On top of all this, the new reader still probably wouldn't understand what viewSnaplet and baseSnaplet mean. There is a lot of context that needs to be communicated before someone can really understand them. We spent a lot of effort trying to make it as simple as possible, but I think the OP is confusing essential complexity of the problem domain with "ambiguity" allegedly caused by short names [2]. That is why the newcomer will find the convention clearly described in the API documentation.

The same argument can be applied to the other example Patrick mentioned of Form m i e v a in the digestive-functors library. It's a pervasive paradigm where that sequence of single letter type variables is very distinct and makes it easier to recognize patterns in the types.

In Haskell, type variables have an especially prevalent scope.

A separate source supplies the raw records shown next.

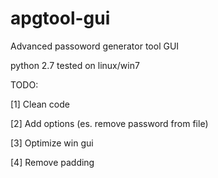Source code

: apgtool-gui
============

Advanced passoword generator tool GUI

python 2.7
tested on linux/win7


TODO:

[1] Clean code

[2] Add options (es. remove password from file)

[3] Optimize win gui

[4] Remove padding
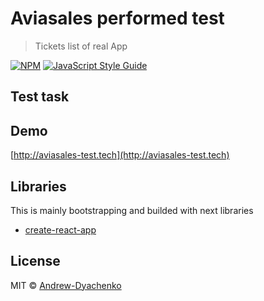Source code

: # Aviasales performed test

> Tickets list of real App

[![NPM](https://img.shields.io/npm/v/react-range-gallery.svg)](https://www.npmjs.com/package/react-range-gallery) [![JavaScript Style Guide](https://img.shields.io/badge/code_style-standard-brightgreen.svg)](https://standardjs.com)

## Test task


## Demo
[http://aviasales-test.tech](http://aviasales-test.tech)

## Libraries
This is mainly bootstrapping and builded with next libraries
- [create-react-app](https://github.com/facebook/create-react-app)

## License

MIT © [Andrew-Dyachenko](https://github.com/Andrew-Dyachenko)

As we have seen, they can embody patterns that exist across entire APIs. This makes them especially good candidates for single letter names. In a StackExchange discussion about why mathematicians use single letter variables one person commented, "Because it's long, it makes it hard to see patterns, and it makes you think about interpretation when you should be thinking about form." This concept is especially important in type signatures.

However, on the other end of the spectrum, I think it's extremely helpful to have more descriptive names for rare abstractions. For examples of me using longer names, see functions like getSnapletUserConfig or runChildrenWithText.

Good names make software more readable and maintainable. Long, descriptive names do serve a valuable purpose in making code more understandable. But we shouldn't just assume that they are always better. Sometimes, patterns can be more important than meaning, and maintainability is better achieved by explicit rather than implicit documentation. Just make sure that if you go this route, you don't neglect to inform the reader of the meaning behind the letters.


  1. As evidenced by the existence of this commit.

  2. As Albert Einstein said, "Make things as simple as possible, but not simpler."